[Records shown]
^^^^^^^^

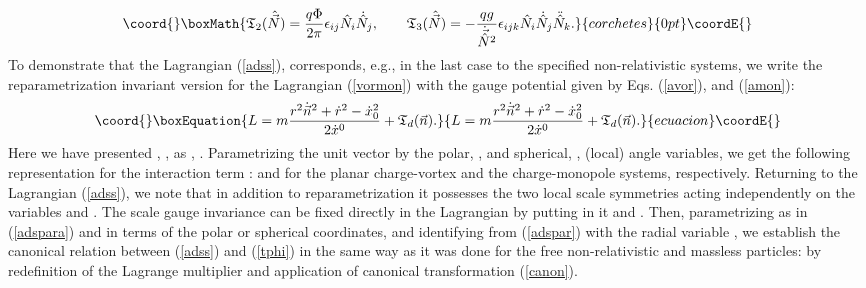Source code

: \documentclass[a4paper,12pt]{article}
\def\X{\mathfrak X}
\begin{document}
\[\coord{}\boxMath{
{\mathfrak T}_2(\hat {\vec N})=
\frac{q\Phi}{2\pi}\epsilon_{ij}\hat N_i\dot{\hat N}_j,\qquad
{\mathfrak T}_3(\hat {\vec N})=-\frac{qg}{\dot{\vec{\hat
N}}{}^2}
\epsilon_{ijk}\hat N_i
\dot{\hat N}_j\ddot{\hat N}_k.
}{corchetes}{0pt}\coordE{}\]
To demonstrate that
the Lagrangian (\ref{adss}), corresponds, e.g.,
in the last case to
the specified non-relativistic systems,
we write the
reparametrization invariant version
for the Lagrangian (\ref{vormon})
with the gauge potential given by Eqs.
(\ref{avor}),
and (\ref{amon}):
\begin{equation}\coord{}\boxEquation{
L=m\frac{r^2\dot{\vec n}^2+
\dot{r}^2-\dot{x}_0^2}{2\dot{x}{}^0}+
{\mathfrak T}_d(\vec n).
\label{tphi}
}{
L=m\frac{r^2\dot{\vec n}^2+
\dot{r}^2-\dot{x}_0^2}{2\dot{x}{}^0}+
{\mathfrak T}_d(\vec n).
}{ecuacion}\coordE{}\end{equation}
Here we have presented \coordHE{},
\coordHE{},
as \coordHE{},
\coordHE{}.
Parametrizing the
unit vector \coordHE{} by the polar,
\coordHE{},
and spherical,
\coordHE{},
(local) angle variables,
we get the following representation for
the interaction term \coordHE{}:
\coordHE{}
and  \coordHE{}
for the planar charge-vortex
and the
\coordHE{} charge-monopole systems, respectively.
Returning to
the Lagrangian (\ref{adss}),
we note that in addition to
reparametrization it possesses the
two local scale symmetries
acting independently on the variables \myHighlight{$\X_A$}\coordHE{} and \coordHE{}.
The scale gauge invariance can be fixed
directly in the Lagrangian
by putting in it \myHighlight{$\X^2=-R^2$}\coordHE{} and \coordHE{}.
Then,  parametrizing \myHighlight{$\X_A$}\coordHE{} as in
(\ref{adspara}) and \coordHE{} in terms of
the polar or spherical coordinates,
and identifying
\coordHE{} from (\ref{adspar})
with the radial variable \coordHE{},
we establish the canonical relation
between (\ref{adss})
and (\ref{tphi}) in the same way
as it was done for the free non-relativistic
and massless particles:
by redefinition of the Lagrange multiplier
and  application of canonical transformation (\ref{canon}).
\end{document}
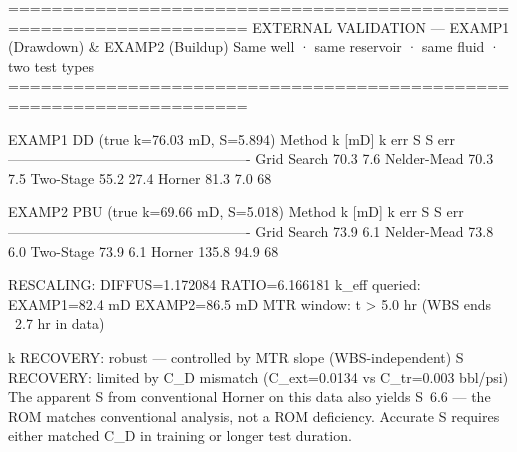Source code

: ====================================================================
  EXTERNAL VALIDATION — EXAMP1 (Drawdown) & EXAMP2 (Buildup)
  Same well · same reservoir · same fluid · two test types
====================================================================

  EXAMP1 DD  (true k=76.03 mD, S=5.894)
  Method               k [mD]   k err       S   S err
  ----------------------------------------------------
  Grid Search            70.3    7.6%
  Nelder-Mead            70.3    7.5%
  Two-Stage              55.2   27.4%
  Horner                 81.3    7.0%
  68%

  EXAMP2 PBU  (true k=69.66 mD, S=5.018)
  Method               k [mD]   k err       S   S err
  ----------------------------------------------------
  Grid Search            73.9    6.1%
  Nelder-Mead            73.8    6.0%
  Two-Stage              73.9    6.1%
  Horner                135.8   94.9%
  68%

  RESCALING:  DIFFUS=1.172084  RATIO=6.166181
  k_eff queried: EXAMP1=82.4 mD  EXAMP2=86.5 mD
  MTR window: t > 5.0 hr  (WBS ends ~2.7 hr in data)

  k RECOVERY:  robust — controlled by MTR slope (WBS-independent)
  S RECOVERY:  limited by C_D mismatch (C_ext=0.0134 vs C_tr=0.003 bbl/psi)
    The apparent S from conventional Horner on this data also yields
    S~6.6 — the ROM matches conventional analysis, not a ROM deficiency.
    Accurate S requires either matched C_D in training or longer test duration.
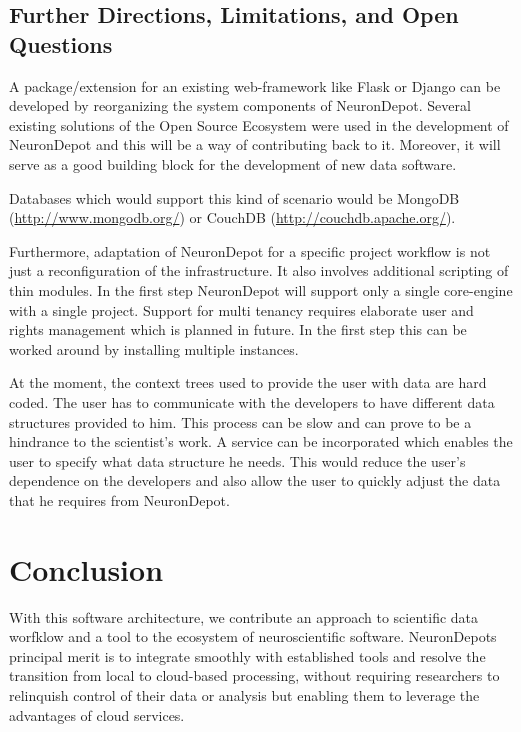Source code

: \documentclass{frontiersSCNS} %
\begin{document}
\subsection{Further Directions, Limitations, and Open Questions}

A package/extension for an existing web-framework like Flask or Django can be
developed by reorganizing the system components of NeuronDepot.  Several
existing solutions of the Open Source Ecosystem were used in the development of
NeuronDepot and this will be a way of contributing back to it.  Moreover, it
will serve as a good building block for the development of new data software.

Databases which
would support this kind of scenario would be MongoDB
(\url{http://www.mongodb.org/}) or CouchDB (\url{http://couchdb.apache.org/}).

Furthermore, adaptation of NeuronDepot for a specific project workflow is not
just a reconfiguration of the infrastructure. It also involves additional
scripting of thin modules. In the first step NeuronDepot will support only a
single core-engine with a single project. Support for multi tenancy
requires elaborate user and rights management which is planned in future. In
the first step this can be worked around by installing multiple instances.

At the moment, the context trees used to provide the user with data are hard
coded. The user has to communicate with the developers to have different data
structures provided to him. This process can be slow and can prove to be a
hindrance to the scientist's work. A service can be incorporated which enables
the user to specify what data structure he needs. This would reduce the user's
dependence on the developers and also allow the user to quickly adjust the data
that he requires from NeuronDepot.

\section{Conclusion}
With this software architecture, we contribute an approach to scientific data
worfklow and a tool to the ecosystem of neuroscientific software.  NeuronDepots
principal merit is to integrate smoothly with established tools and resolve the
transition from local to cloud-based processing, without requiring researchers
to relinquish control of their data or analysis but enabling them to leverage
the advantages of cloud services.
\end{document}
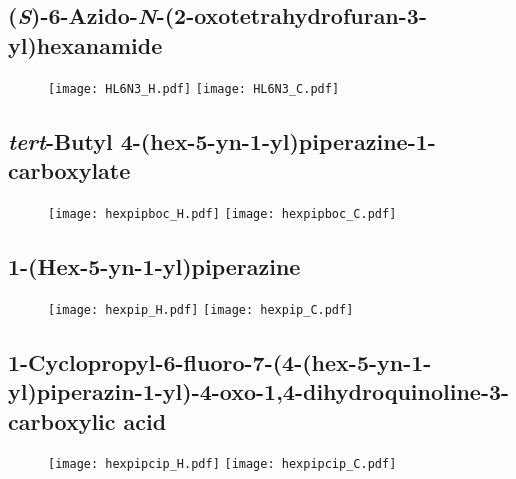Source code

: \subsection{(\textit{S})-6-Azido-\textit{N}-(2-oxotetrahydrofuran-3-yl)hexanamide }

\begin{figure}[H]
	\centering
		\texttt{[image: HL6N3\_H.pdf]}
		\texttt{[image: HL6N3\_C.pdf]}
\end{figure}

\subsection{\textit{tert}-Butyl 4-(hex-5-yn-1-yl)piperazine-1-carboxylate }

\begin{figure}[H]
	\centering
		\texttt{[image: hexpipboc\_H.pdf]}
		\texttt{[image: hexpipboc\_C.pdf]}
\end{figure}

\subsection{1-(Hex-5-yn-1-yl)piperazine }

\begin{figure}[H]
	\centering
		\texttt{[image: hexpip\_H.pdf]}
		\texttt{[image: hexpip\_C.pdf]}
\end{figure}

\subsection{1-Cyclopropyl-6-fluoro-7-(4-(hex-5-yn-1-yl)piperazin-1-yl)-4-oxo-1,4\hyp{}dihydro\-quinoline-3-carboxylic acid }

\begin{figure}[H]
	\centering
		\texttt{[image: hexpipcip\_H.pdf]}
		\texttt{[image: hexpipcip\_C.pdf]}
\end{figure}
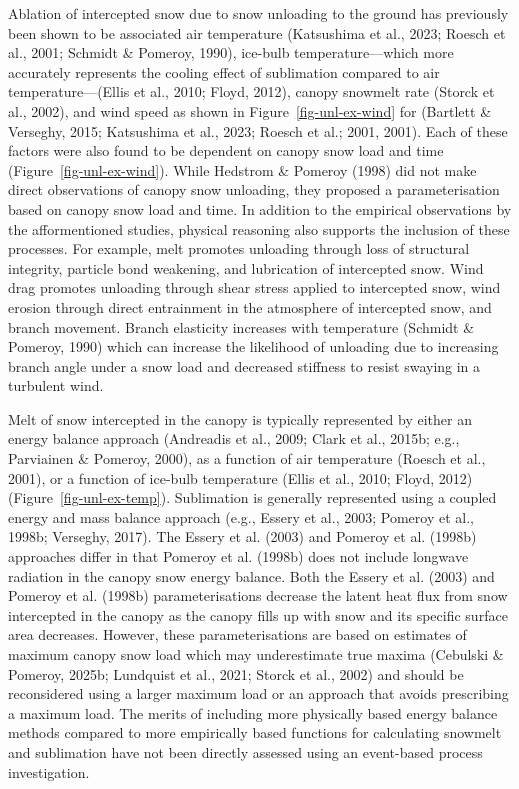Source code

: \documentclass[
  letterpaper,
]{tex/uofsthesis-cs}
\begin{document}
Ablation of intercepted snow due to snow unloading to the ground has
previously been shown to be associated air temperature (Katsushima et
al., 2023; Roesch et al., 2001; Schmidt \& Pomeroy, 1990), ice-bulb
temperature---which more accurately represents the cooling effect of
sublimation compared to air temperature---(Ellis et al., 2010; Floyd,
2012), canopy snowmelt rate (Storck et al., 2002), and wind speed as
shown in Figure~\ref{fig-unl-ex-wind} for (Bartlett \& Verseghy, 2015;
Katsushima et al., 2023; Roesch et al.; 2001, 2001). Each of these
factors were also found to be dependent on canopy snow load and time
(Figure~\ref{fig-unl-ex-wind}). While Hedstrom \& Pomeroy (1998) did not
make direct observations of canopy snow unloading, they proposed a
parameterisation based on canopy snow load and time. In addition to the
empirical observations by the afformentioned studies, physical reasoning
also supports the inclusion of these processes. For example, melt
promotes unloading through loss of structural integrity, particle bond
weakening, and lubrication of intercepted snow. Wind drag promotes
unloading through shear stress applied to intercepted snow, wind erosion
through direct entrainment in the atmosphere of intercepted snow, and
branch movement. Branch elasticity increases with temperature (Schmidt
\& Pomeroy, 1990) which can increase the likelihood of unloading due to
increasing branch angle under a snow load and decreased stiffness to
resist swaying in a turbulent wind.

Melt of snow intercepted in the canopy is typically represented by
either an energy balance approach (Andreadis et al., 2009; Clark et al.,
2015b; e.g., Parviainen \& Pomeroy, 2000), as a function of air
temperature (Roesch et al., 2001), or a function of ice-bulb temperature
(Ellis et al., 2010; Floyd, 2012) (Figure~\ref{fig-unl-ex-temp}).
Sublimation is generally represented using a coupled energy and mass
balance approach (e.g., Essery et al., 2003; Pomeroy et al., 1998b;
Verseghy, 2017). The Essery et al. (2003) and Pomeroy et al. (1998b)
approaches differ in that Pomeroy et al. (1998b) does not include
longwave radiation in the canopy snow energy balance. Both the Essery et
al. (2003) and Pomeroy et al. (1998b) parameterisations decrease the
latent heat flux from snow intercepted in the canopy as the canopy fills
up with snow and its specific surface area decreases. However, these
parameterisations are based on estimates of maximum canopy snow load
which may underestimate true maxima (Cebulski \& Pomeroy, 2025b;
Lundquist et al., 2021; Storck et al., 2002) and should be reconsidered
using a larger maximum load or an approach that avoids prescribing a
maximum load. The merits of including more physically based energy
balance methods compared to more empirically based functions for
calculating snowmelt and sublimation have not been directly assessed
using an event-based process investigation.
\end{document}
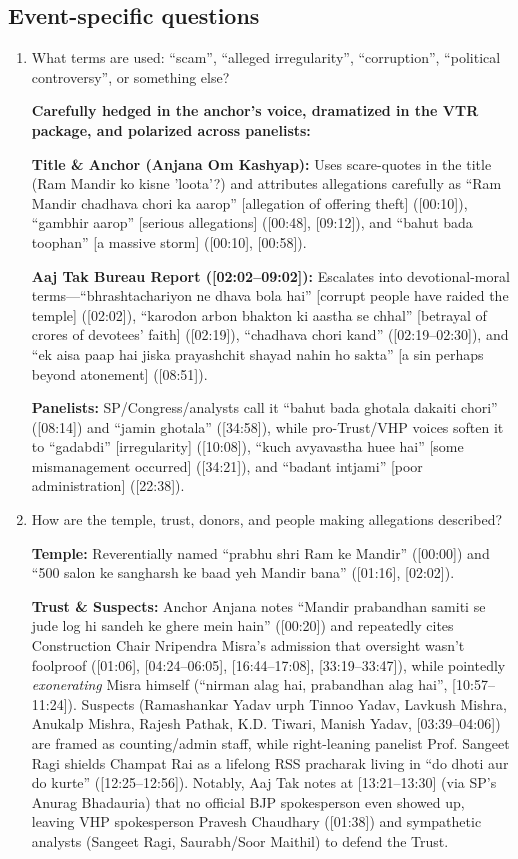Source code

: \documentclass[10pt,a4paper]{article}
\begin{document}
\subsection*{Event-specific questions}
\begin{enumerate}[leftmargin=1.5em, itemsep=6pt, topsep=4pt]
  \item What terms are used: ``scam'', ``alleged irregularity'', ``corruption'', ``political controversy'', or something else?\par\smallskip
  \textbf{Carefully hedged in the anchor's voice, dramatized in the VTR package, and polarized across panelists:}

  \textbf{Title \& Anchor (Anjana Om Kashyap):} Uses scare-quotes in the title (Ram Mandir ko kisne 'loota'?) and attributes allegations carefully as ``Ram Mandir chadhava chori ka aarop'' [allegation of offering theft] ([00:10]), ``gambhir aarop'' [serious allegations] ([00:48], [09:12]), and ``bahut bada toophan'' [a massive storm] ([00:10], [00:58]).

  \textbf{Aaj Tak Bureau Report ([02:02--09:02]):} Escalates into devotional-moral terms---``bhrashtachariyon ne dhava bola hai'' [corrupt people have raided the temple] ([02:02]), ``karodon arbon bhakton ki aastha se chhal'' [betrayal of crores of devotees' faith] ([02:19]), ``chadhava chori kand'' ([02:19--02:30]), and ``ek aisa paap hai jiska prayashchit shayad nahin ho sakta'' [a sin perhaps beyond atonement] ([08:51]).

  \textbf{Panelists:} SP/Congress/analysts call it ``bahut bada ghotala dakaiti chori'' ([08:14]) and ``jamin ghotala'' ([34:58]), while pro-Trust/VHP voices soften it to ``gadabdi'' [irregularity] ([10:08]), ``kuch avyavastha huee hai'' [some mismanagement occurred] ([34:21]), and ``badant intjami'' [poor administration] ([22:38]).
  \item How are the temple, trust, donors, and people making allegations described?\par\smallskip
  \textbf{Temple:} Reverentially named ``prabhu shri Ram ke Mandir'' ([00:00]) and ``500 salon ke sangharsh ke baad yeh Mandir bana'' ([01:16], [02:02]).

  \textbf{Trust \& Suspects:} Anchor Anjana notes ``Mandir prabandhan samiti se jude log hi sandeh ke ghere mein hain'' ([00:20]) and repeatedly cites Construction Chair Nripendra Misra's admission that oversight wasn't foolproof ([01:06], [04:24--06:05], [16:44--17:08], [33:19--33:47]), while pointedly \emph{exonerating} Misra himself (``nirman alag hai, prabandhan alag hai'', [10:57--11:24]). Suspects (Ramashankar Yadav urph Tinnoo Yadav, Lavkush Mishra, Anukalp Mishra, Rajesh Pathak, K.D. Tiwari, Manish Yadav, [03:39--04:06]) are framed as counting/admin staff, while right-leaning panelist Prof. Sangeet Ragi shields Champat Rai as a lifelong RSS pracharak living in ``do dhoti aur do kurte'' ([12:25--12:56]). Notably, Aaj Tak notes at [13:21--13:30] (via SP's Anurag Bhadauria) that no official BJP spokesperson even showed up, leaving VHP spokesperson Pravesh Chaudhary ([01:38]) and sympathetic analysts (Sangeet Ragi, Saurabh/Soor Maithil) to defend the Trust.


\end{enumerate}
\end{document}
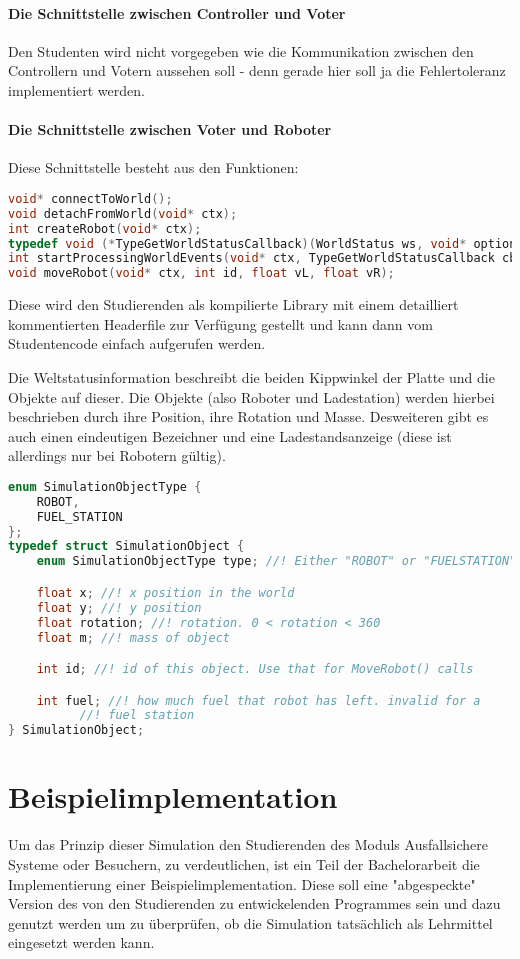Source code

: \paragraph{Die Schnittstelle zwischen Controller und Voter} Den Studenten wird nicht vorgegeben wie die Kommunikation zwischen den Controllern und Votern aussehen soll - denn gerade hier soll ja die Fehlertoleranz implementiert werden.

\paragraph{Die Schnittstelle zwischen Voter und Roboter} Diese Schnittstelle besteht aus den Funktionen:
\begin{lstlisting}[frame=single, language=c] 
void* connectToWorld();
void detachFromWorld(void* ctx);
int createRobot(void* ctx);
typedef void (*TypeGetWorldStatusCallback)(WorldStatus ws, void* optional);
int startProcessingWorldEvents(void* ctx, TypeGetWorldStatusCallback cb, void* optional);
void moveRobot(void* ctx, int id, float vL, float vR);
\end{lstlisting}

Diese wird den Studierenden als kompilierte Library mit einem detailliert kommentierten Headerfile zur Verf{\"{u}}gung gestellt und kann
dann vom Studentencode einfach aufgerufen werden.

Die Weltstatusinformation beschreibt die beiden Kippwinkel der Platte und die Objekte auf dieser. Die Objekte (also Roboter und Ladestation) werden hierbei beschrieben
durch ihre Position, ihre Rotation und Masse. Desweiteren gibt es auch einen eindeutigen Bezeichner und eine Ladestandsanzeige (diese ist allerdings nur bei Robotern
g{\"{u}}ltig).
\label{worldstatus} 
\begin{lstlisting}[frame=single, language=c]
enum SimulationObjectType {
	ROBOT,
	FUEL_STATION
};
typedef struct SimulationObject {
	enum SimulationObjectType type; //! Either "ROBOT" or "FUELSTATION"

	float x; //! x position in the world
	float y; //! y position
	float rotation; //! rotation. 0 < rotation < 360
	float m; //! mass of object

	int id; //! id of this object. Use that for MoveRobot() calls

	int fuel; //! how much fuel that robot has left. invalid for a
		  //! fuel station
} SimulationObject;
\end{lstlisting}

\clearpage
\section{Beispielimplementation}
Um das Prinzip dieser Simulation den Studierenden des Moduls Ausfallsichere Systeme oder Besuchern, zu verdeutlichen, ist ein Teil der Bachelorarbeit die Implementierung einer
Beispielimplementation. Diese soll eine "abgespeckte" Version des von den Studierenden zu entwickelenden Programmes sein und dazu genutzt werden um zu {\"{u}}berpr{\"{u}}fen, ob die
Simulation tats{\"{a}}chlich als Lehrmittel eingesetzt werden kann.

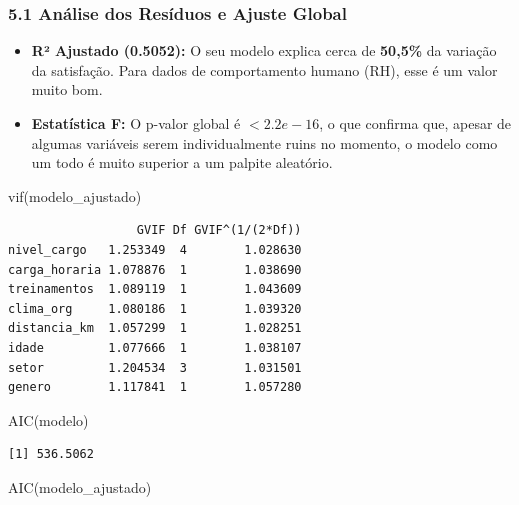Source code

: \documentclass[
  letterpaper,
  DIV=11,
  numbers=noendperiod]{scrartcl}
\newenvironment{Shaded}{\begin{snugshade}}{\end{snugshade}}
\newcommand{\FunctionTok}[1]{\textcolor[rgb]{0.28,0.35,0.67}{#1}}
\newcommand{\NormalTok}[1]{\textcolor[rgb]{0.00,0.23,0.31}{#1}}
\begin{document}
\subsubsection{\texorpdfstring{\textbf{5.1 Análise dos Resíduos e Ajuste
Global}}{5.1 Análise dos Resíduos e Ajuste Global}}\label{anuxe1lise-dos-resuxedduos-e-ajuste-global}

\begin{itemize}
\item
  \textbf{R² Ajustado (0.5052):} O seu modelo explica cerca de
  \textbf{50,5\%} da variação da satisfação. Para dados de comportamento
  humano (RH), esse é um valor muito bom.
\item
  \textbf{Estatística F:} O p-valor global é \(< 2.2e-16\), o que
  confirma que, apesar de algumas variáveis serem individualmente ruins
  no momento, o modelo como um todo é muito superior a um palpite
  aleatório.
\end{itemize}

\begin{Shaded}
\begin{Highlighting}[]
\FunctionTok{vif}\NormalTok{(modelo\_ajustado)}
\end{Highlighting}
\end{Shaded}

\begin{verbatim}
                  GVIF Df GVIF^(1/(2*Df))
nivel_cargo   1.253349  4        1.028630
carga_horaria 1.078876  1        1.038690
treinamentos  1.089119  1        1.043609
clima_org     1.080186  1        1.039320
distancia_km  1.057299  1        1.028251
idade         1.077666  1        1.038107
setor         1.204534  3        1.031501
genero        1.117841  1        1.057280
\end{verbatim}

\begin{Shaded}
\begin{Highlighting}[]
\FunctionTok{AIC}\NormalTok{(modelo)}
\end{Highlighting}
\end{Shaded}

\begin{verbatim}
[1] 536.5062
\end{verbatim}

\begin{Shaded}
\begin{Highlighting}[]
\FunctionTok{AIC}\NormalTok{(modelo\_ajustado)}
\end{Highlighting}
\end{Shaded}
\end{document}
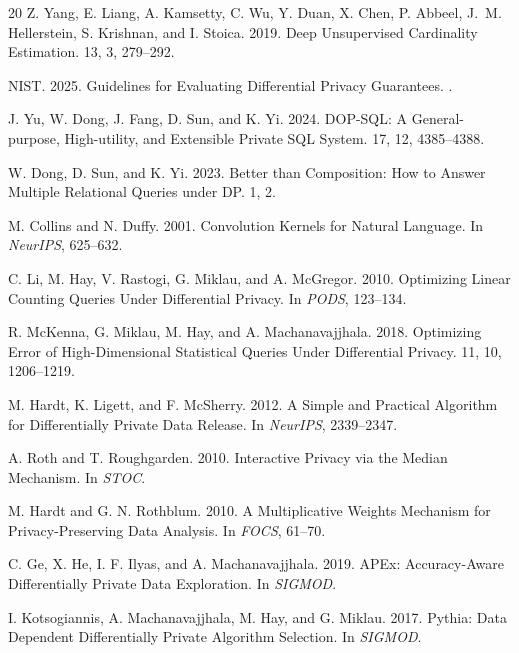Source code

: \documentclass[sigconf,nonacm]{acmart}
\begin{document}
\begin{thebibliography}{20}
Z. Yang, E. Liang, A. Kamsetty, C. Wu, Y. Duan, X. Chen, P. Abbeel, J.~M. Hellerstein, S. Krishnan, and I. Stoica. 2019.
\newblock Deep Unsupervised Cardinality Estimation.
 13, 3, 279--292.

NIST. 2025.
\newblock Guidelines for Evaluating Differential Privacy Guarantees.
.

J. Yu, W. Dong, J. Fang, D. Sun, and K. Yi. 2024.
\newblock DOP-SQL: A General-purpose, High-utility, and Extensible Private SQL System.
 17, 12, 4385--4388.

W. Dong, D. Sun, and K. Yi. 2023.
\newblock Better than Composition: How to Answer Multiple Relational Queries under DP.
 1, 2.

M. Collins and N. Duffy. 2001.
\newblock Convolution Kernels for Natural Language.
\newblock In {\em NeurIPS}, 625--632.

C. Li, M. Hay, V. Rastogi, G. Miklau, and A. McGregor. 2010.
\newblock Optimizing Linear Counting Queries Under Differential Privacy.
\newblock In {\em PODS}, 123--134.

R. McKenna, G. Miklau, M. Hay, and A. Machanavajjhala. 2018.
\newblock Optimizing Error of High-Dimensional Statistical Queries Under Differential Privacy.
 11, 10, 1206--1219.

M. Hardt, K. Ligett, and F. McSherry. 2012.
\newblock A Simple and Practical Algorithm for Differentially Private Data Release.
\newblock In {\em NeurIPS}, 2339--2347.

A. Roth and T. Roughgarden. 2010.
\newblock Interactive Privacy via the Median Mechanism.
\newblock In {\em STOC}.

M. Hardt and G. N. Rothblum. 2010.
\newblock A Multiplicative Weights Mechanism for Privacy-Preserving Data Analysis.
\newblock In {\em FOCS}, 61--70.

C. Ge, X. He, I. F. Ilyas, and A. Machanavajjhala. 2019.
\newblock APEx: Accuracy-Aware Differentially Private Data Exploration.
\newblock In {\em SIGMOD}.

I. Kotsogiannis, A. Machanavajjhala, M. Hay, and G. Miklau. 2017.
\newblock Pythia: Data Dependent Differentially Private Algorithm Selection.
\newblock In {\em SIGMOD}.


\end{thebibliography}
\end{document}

^^^^^^^^

[Your goal]
How many lines in these entries contain the string "intercepted"? State the number and nothing more.

[Answer section]
6